But an otherwise healthy orca calf? I would consider that a false equivalence. I agree that life in the wild should be prioritized whenever possible, and that captive orcas lead very different lives than their wild counterparts. But if that orca cannot return to the wild (orphaned and unable to be reunited with its pod, habituated to humans, non-painful disability such as deafness), and there is a facility willing to take it on, I do not think euthanasia is an appropriate option. In human care, that calf can still swim, breach, and dive, even if not to the same depths as the ocean (it's also worth noting that these are all costly behavior energetically and are not performed for no reason). It can still socialize and form family bonds with an adopted pod of whales. It can still (theoretically) mate and rear calves. It can still engage its big brain in problem-solving through training and enrichment in the place of hunting. And as a bonus, it will never go hungry and has access to veterinary care if ill or injured.

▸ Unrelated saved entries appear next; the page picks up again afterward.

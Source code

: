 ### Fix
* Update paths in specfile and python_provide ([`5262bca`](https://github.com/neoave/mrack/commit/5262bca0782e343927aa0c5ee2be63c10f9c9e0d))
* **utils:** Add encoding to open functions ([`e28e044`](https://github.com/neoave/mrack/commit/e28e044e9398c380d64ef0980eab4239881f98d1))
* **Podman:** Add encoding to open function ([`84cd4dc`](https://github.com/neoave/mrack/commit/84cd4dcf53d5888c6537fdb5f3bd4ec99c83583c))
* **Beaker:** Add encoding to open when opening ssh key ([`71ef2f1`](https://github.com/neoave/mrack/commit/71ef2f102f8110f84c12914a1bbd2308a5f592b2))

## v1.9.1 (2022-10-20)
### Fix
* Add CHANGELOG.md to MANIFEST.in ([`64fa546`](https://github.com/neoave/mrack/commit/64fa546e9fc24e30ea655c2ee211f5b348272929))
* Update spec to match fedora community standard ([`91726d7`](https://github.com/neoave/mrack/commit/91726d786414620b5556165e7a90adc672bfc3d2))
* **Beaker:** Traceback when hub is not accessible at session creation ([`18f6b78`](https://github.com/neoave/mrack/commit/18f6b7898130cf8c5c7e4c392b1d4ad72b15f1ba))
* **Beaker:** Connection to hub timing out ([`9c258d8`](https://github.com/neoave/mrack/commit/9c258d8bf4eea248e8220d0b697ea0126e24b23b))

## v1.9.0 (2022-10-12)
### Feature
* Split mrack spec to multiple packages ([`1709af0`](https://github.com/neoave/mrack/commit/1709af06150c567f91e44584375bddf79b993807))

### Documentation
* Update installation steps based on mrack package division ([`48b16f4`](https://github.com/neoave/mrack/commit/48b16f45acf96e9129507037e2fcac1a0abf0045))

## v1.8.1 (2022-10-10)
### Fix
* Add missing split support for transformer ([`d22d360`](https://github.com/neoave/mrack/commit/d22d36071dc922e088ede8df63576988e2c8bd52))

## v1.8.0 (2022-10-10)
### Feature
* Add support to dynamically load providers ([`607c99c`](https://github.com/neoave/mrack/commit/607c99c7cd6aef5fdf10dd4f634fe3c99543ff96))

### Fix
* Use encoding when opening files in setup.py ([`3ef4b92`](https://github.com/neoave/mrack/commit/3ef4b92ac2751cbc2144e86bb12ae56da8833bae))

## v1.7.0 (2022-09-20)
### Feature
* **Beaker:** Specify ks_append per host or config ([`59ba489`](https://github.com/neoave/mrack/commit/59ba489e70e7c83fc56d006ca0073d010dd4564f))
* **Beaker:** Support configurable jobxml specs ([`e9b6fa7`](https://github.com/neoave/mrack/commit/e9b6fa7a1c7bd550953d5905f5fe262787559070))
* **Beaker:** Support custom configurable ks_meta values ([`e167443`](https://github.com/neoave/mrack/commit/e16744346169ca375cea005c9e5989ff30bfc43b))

This is not a wild life. This is not the same life they would've, or should've known. A pool, no matter how well-appointed, is not the ocean, and we should not claim they're comparable. But I don't think it's a fate worse than death. I truly don't. But if it is... if freedom really is worth more than life, then all captive whales need to be euthanized. Even in a sea pen setting, they will not be free. They will not choose their food, their companions, their enrichment, their comings and goings. Those choices will still be made on their behalf by caregivers, and they will still have pretty much the same levels of autonomy as in their tank habitat. They will still be captive. (While some people do advocate for this, I don't think it's a popular outlook. Even SOS Dolfijn, a historically anti-cap organization, recently announced plans to build an aqauarium as a permanent home for non-releasable cetaceans rather than continuing to euthanize them).
Speaking of autonomy, yes, it is very important. But I truly don't think the orcas are distressed by the lack of meaning in choosing between enrichment devices. I think that's why we disagree on this topic... we have different worldviews. We both see orcas as beautiful, intelligent creatures, but I do not see them as people. They are animals, and for all their complexity, I interpret their behavior the same way I do any other species... they are motivated by food, reproduction, and (since they're highly social) companionship. Because of that, I still think we can give them a good life in human care, which is why it frustrates me to see the zoo community throw up their hands and give up rather than trying to improve our current less-than-ideal setups (*shakes my fist at the Blue World project*).
Now, I don't think it's wrong to be emotional about animals. I most definitely am! And it's very clear to me you love orcas and care about their wellbeing deeply. I admire that about you, and I appreciate your passion.
On to the next point... in the cetacean world, I've found that there is an unfortunate divide between researchers and caregivers who work with cetaceans in human care and those who study them exclusively in the wild. And that schism far predates the Blackfish era. Most of those organizations you listed are indeed legitimate, and I fully support their vital work and encourage others to do the same. A few of them, though, share things like this:
I think you can understand why this hurts me. And it's a lie. I've now interned at three aquariums (two of them AZA-accredited) that house various species of cetacean, and it's impossible for me to reconcile what I know and have seen to be true and what Whale and Dolphin Conservation wants the public to believe: that these unbelievably loved, vivacious animals are drugged and tortured by their greedy captors. It's not true, and I do not appreciate WDC for spreading this creepy artwork around. Nor do I think that fighting captivity is a beneficial allocation of resources when there is an overwhelming number of genuine threats to the survival of wild cetaceans.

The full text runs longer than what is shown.